Before anything else, let me say sorry if I may sound selfish and uncharitable. I just can’t bring myself to feel enthused over Justice Carpio’s retirement. I know only too well how retirement inspires a sense of relief and self-renewal in the retiree, and I don’t want the good justice to feel so relieved as to take it easy or so self-renewed as to become transformed. I want him the way he is—the precise way that has made him the man of the times.
In fact, I want him to stay on and on as the shaming force in the Supreme Court, and in that same sense as its saving grace. It is in that court, after all, that all issues of liberty, equality and power inevitably end up for final arbitration. I want him there to sort those issues for the court itself and for the nation—for you and me. Actually, he is about the only court I can fully trust in these times. That his is a singular voice makes it distinct; that it is his voice makes it a distinguished one; that it has a moral energy behind it makes it compelling.
It should be no exaggeration to say that this is the sort of times that try men’s souls, when everyone is expected to make a clear choice of conscience, a choice in which straddling is no different from picking the wrong side—only doing so with absolute cowardice. We have been plunged in a crisis of conscience created by a conspiracy of institutional renegades intent on turning the laws, norms and traditions of civilized life upside down for reasons that can only be sick or willfully malign.

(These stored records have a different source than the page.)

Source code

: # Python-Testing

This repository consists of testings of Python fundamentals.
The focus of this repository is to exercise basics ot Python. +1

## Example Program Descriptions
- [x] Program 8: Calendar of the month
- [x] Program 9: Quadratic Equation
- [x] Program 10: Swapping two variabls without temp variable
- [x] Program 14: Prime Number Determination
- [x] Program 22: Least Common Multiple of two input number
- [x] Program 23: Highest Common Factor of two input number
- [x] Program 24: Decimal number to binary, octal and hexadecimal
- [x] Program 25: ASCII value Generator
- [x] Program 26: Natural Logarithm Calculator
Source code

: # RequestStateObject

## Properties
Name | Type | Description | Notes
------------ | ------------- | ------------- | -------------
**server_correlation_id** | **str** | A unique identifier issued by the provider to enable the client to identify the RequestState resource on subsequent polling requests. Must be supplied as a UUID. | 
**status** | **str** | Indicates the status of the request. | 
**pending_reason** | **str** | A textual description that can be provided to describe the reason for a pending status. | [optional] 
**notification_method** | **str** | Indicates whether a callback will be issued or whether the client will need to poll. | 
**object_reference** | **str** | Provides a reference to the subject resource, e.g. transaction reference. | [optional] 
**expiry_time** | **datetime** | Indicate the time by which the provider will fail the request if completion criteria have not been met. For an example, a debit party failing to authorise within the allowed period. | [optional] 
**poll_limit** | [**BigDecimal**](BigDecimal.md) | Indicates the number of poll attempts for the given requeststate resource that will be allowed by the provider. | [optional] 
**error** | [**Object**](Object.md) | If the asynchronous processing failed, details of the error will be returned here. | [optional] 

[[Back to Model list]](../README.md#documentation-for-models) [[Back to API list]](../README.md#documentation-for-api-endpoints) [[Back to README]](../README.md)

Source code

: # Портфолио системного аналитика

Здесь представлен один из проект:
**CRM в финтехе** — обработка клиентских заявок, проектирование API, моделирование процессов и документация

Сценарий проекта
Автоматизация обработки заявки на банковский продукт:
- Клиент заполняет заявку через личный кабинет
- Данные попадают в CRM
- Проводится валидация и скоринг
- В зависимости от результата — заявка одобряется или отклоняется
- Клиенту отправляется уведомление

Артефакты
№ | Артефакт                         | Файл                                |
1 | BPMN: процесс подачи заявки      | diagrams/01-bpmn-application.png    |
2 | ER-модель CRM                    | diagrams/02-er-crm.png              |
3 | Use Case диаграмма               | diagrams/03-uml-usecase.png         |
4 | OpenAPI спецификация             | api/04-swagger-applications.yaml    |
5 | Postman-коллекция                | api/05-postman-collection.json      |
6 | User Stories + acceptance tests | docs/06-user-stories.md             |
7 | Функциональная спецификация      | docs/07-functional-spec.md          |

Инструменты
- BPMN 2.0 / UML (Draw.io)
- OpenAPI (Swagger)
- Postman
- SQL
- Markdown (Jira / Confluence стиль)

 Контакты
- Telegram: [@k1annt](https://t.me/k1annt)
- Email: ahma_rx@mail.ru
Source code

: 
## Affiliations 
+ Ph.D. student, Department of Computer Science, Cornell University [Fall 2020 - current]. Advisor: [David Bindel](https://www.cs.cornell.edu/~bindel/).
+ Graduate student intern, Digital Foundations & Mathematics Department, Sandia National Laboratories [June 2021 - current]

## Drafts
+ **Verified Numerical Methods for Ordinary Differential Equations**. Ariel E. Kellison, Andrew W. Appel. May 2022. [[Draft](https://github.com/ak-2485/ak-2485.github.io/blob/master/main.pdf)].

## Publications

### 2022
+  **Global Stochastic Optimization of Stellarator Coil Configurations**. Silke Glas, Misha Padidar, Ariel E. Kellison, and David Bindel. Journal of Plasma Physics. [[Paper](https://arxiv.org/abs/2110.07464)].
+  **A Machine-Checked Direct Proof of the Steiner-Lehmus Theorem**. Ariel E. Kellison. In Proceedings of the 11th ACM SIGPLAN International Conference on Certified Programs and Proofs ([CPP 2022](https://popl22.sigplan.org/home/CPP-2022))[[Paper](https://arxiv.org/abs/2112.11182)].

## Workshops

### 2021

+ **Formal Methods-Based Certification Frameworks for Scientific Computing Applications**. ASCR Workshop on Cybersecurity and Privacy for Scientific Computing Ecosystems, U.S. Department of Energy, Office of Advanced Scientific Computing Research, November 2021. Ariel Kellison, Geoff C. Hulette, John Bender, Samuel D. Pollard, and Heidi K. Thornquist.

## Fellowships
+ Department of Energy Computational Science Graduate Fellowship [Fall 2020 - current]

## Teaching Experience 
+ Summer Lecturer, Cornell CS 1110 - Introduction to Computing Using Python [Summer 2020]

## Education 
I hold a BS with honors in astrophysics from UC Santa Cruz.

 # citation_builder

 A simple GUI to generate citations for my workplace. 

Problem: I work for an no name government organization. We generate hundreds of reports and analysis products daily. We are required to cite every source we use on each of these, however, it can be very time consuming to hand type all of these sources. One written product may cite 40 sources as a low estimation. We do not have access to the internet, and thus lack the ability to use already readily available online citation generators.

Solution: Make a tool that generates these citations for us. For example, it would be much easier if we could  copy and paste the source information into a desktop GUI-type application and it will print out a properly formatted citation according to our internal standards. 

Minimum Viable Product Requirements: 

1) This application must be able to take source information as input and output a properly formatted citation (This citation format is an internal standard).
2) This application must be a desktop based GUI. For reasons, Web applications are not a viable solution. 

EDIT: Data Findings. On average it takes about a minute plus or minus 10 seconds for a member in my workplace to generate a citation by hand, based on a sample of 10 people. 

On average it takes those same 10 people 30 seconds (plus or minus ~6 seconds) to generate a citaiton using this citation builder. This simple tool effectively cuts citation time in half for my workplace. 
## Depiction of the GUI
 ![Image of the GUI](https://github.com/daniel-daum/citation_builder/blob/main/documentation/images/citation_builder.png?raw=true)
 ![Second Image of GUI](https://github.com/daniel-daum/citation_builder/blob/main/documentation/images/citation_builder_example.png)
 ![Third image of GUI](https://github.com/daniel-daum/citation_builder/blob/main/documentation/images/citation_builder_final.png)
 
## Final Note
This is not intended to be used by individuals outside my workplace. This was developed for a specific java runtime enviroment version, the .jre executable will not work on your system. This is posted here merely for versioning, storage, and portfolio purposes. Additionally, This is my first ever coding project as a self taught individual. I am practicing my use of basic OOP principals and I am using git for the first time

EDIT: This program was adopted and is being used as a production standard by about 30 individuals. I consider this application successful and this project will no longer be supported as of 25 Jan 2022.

Indeed, the issues of the moment are not only moral; they are not only about crime and punishment, not only about who goes to prison and who gets to keep his or her freedom, not only about who gets a hero’s burial and who goes in the hole and into history deservedly dishonored. The issues here are existential; at stake no less is our democratic way of life. No wonder Justice Carpio has made the issue of wholesale treason vs national sovereignty and self-respect the focus of his interest and taken his case to the larger public.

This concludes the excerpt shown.